About this exercise: Using the material below, return exactly the lines between the one holding "Nous n'avons rien" and the one holding "sélectionnons et retirons la paire", inclusive, and no others.

START Exercise materials

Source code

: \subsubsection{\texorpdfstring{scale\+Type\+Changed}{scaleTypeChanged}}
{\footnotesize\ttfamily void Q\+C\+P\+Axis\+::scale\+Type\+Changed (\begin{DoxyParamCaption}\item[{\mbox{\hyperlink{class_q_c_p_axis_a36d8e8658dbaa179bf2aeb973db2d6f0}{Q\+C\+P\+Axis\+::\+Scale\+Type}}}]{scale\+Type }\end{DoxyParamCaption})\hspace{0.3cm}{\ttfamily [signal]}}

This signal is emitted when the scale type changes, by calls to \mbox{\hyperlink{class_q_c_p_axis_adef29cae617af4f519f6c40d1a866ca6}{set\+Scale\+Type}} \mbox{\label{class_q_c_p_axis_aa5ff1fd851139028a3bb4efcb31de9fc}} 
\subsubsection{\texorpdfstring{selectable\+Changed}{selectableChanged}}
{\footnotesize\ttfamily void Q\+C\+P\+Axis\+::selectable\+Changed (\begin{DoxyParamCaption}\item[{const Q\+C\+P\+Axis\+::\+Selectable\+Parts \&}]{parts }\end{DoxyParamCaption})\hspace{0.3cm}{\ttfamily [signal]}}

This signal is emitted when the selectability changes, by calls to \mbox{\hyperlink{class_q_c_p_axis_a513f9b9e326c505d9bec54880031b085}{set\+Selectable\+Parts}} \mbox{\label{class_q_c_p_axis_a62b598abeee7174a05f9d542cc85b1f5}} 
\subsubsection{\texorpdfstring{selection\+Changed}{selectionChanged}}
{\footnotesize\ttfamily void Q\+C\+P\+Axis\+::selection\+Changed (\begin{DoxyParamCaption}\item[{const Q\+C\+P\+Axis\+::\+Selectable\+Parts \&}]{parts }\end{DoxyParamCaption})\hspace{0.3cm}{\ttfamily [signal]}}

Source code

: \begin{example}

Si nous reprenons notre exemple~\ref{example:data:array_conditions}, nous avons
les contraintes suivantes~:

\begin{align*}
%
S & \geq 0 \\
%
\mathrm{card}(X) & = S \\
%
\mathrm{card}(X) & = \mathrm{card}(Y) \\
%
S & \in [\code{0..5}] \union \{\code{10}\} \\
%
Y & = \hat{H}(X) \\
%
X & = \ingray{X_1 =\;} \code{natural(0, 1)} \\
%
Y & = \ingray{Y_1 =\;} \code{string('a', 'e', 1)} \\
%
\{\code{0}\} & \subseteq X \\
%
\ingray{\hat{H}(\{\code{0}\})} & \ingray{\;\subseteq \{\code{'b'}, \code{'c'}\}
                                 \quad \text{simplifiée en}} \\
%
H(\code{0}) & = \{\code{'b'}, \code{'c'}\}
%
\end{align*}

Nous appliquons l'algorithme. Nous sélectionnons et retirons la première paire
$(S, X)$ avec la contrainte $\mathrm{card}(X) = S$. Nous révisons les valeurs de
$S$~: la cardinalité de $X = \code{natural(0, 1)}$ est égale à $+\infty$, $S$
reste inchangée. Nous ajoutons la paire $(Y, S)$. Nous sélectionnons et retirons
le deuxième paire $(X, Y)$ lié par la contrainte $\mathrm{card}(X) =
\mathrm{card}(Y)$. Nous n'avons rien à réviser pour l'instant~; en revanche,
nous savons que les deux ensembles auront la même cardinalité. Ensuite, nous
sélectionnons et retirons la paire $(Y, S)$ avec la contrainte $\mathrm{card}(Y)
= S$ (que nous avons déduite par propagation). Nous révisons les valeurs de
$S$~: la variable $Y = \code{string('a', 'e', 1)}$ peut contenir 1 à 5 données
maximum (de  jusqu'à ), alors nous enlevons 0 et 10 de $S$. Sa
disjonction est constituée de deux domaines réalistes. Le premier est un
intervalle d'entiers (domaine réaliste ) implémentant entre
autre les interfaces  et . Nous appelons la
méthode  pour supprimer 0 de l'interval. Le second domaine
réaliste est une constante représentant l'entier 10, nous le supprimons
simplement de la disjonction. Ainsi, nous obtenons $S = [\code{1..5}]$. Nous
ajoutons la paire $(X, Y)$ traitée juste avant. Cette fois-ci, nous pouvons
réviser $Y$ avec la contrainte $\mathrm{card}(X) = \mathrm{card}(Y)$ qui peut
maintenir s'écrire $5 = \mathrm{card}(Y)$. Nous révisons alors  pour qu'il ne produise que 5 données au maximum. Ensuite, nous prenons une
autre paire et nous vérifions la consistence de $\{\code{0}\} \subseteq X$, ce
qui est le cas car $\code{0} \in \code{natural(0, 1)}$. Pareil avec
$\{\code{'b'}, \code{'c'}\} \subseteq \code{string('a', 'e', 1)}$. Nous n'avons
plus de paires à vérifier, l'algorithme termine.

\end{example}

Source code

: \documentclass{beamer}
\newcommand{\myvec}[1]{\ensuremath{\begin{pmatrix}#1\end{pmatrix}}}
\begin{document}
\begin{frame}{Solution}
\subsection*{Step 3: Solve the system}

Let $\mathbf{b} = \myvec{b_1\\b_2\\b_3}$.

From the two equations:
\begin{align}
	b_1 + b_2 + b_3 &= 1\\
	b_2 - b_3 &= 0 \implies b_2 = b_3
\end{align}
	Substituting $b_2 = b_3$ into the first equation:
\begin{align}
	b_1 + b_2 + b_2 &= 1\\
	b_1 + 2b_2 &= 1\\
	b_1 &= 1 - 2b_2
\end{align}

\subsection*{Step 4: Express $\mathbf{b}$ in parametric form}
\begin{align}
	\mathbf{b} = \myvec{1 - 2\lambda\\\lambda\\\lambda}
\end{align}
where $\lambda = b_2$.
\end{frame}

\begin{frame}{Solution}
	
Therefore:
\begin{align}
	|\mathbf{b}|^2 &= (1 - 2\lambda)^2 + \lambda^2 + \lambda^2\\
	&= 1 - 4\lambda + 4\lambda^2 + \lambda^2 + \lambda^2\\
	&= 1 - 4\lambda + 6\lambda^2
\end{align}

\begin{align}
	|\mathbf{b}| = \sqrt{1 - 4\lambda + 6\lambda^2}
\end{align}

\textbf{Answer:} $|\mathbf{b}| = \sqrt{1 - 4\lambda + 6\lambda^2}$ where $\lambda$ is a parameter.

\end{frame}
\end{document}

END Exercise materials

Answer for the task:
\mathrm{card}(Y)$. Nous n'avons rien à réviser pour l'instant~; en revanche,
nous savons que les deux ensembles auront la même cardinalité. Ensuite, nous
sélectionnons et retirons la paire $(Y, S)$ avec la contrainte $\mathrm{card}(Y)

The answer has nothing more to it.